12.08.2014

"After After Sappho" by Maggie Colvett

Click the image to read the full text of the poem, or purchase it here.

the Poet: 
Maggie Colvett is an M.A. candidate at the University of Georgia. She served as 2014 editor of The Mockingbird, the arts and literature magazine of East Tennessee State University. A collection of her poems entitled The World by Memory and Conjecture was awarded ETSU’s Undergraduate Honors Thesis Prize in the Humanities for outstanding work in any area of the humanities. Her poems have appeared in Hayden’s Ferry Review, Cumberland River Review, and Still: The Journal. She lives in Athens, GA and Piney Flats, TN, where her family keeps many dozens of chickens.

the Poem: 
“All bicycles/ are your bicycle.” Isn’t that the essence of falling in love? Before, bicycles didn’t even register. Afterward, they are everywhere. And it’s that division, that mark in time that Maggie Colvett understands so well. All other events of life are re-ordered in relation to this one, seminal event and the everyday objects associated with it take on new significance. That’s true of encountering new ideas and writers, too. Images and turns of phrase take up residence in our minds and leave us “swirling in [their] wake.” It needn’t even be a whole poem. It could be a snippet of something from antiquity, something by Sappho, say, that renders all else capital A “After After.”

the Design: 
Title & Name: 36pt & 30pt Bordeaux Roman Bold
Body: 14pt Optima 
Sappho is ancient and mysterious – we have just fragments of her work – but she’s also very much alive because her concerns remain current. The typeface for the body of a poem that invokes her therefore had to be timeless but also a little mysterious.
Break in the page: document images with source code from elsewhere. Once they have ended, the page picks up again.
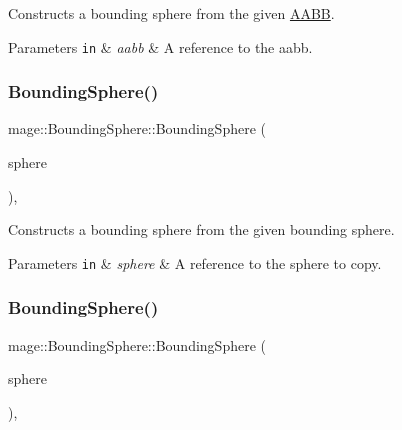 Constructs a bounding sphere from the given \mbox{\hyperlink{classmage_1_1_a_a_b_b}{A\+A\+BB}}.


\begin{DoxyParams}[1]{Parameters}
\mbox{\tt in}  & {\em aabb} & A reference to the aabb. \\
\hline
\end{DoxyParams}
\mbox{\label{classmage_1_1_bounding_sphere_aadd1c7613e09ad807d8a877c8b0906ac}} 
\subsubsection{\texorpdfstring{Bounding\+Sphere()}{BoundingSphere()}\hspace{0.1cm}{\footnotesize\ttfamily [7/8]}}
{\footnotesize\ttfamily mage\+::\+Bounding\+Sphere\+::\+Bounding\+Sphere (\begin{DoxyParamCaption}\item[{const \mbox{\hyperlink{classmage_1_1_bounding_sphere}{Bounding\+Sphere}} \&}]{sphere }\end{DoxyParamCaption})\hspace{0.3cm}{\ttfamily [default]}, {\ttfamily [noexcept]}}

Constructs a bounding sphere from the given bounding sphere.


\begin{DoxyParams}[1]{Parameters}
\mbox{\tt in}  & {\em sphere} & A reference to the sphere to copy. \\
\hline
\end{DoxyParams}
\mbox{\label{classmage_1_1_bounding_sphere_a566985b59dd05cc4545c41183338a275}} 
\subsubsection{\texorpdfstring{Bounding\+Sphere()}{BoundingSphere()}\hspace{0.1cm}{\footnotesize\ttfamily [8/8]}}
{\footnotesize\ttfamily mage\+::\+Bounding\+Sphere\+::\+Bounding\+Sphere (\begin{DoxyParamCaption}\item[{\mbox{\hyperlink{classmage_1_1_bounding_sphere}{Bounding\+Sphere}} \&\&}]{sphere }\end{DoxyParamCaption})\hspace{0.3cm}{\ttfamily [default]}, {\ttfamily [noexcept]}}

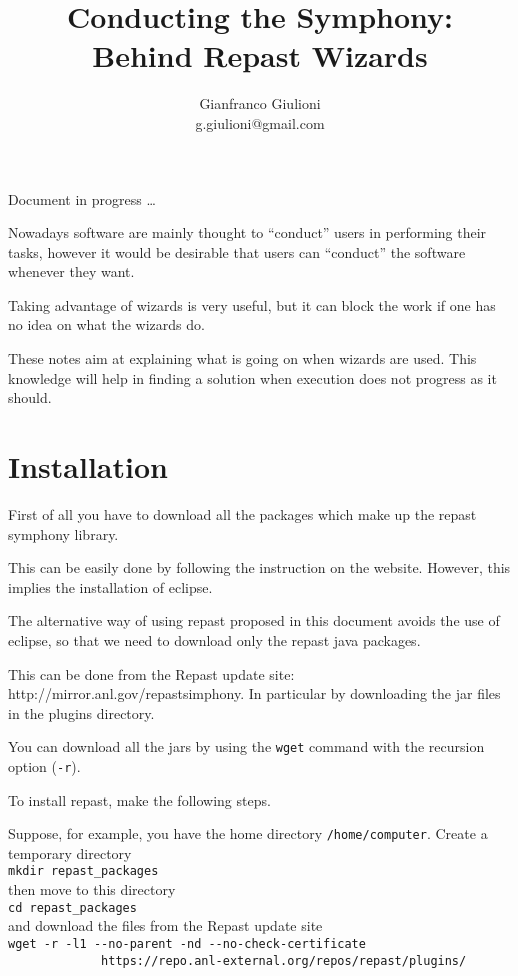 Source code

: \documentclass{article}
\title{Conducting the Symphony:\\ Behind Repast Wizards}
\begin{document}
\author{Gianfranco Giulioni\\g.giulioni@gmail.com}
\maketitle

\centerline{\Large Document in progress \ldots}

\vskip1cm
Nowadays software are mainly thought to ``conduct'' users in performing their tasks, however it would be desirable that users can ``conduct'' the software whenever they want. 

Taking advantage of wizards is very useful, but it can block the work if one has no idea on what the wizards do.

These notes aim at explaining what is going on when wizards are used. This knowledge will help in finding a solution when execution does not progress as it should.    


\section{Installation}

First of all you have to download all the packages which make up the repast symphony library. 

This can be easily done by following the instruction on the website. However, this implies the installation of eclipse.

The alternative way of using repast proposed in this document avoids the use of eclipse, so that we need to download only the repast java packages.

This can be done from the Repast update site: http://mirror.anl.gov/repastsimphony. In particular by downloading the jar files in the plugins directory.

You can download all the jars by using the \verb+wget+ command with the recursion option (\verb+-r+).

To install repast, make the following steps.

Suppose, for example, you have the home directory \verb+/home/computer+. Create a temporary directory\\
\verb+mkdir repast_packages+\\
then move to this directory\\
\verb+cd repast_packages+\\
and download the files from the Repast update site\\
\verb+wget -r -l1 --no-parent -nd --no-check-certificate +\\
\verb+             https://repo.anl-external.org/repos/repast/plugins/+\\
\end{document}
Optima provides a clean, modern silhouette but is it seriffed or sans? That depends on whom you ask. Bordeaux Roman provides a flourish to the ragged edge of a layout patterned after ripped notebook paper. The pair of lower case g’s in the poet’s name could be the wheels of a bicycle; those striking capital a’s could be the bicycle’s rider, spine leaning slightly forward on her long arms.